徐希拧眉接过信息,顿时沉了脸,“袒护亲族欺民?胡亥在任上做了什么?”

“曾康留在任上,武显护送他们回来的,他话少,也没问出,主君下衙后,估计会跟主君说。”姒染也是刚查探的消息。

徐希把手边的政务处理完,快速回了家。

扶苏要进宫请罪,被武显和随侍拦了下来,让他先见了徐希再说。

即便派了曾康和武显给他,徐希还是日常与他通信,知道他在任上的作为,思想转变,甚至看了她注解的所有书。袒护亲族,丢掉官位,徐希不相信是他现在能做出来的事。

除非胡亥所犯之事不小,涉及到人命了。

看她面无表情的回来,在家中等候的扶苏羞愧的不敢和她对视,拱手见了礼,“扶苏让左相失望了。”

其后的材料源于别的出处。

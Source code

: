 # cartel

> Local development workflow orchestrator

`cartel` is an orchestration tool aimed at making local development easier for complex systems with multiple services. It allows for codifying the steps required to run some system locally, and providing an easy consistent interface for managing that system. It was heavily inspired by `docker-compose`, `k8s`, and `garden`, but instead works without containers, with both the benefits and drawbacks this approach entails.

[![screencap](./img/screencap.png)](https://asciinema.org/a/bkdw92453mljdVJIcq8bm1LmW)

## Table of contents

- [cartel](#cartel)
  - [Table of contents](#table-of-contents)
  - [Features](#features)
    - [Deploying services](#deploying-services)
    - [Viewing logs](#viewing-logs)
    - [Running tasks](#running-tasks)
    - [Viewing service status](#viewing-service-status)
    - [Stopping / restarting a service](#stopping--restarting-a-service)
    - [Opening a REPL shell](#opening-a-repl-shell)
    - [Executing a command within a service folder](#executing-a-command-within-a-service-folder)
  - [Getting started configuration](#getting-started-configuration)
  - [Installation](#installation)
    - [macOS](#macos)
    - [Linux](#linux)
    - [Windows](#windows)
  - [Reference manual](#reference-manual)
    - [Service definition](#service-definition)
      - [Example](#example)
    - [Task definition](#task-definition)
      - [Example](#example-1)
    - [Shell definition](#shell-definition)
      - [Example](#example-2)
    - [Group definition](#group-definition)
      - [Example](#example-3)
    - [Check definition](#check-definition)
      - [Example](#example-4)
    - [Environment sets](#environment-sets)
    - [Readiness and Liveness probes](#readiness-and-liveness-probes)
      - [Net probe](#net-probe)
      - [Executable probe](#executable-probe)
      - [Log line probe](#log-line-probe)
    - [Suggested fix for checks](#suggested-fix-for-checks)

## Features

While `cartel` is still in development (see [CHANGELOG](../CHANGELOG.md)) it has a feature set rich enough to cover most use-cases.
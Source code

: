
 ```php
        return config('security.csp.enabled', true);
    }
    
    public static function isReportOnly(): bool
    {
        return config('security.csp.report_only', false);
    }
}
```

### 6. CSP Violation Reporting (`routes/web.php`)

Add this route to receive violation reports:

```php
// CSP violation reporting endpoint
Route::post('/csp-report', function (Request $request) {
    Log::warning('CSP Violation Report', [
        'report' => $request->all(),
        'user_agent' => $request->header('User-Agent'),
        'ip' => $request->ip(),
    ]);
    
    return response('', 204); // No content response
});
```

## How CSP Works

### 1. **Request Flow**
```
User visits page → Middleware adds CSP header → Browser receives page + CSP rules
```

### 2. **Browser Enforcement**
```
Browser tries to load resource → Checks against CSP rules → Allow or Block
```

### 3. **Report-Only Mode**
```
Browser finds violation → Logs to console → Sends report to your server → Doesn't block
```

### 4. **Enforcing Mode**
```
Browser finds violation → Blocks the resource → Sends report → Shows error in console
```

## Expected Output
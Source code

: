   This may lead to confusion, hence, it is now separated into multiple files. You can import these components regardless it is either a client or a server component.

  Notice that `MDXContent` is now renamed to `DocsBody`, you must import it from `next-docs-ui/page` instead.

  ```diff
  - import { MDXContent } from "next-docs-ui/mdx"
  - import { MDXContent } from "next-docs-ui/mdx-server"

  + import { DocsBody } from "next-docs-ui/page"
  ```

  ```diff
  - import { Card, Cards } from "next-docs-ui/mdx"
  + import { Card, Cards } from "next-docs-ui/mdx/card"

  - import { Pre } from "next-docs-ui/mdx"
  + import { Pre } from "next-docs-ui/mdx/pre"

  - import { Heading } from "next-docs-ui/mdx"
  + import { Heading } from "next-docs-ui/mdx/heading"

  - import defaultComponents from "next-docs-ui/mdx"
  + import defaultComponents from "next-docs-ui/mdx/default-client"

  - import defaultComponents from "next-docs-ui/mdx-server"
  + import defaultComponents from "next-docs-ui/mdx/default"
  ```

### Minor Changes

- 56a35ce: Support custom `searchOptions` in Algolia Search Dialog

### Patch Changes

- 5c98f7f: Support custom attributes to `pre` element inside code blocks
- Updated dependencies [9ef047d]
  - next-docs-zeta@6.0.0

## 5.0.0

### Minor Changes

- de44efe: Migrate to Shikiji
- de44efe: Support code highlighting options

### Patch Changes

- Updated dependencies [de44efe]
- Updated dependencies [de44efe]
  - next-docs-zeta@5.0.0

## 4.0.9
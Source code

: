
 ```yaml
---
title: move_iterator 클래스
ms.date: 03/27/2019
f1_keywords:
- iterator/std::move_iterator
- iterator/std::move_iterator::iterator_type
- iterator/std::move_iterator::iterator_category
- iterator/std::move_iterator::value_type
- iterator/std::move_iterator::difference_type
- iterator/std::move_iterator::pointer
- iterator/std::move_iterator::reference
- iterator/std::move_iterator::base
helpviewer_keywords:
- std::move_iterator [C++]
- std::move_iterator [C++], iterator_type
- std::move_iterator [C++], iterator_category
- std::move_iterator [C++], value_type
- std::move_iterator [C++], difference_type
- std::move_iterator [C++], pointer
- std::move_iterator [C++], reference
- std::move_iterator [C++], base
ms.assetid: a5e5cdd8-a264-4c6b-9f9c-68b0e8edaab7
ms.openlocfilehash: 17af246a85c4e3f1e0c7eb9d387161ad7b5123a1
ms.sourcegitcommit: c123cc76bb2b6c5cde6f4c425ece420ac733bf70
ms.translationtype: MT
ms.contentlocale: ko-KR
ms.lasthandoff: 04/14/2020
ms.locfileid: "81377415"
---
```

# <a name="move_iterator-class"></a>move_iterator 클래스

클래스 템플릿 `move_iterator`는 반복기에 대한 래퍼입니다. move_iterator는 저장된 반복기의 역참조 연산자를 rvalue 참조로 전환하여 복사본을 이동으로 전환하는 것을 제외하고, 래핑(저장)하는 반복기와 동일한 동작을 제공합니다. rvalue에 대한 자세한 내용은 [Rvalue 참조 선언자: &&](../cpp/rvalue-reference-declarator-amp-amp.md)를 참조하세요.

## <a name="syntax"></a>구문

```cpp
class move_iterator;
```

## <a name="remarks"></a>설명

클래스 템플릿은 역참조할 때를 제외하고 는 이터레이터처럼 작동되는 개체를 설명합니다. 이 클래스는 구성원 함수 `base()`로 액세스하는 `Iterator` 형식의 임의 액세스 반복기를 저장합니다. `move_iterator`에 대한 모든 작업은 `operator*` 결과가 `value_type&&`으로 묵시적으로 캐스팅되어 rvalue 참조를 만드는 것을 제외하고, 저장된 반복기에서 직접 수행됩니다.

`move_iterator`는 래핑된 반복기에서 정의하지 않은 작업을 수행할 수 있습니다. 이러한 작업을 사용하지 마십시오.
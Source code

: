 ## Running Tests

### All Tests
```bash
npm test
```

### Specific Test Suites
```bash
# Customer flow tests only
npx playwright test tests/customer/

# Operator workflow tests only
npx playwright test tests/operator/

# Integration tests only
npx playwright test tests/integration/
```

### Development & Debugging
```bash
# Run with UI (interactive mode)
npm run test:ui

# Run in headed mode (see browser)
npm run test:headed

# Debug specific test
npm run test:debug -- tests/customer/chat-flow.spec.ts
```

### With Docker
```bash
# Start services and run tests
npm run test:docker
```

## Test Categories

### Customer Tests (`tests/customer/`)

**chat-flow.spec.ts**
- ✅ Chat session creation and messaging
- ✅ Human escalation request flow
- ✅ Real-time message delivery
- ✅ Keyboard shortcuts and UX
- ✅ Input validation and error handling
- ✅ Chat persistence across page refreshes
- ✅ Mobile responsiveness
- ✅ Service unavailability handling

他身旁不远处的胡亥,紧抿着嘴,一脸要杀要剐任凭处置,谅你也不敢的架势。

徐希朝扶苏拱手,“公子辛苦了。”

扶苏更是惭愧,想跟她解释贬黜之事,“皆是我未处理好黔首之间门的矛盾,没有教导好胡亥,才做下此等错事。”

“出人命了?”徐希问。

扶苏不知怎么说,“比出人命......”

见他不好说,徐希看向武显。

武显拱手回禀,“陈家与郑家之前就有仇怨,陈家行商小有家产,相中了郑家三女要结亲,那三女不愿,与刘家子相好,就被陈家儿子给强.暴了。刘家更富,与郑三女退了亲,郑三女一气之下投河了。”

徐希听到这,面色已经阴沉下来。

武显看她神色,解释后续,“此案是前县令长所判,依秦律强.奸者宫刑,间门接致死者罚苦役一年,罚钱三千金。陈家儿子宫刑后受不得苦役病死了。”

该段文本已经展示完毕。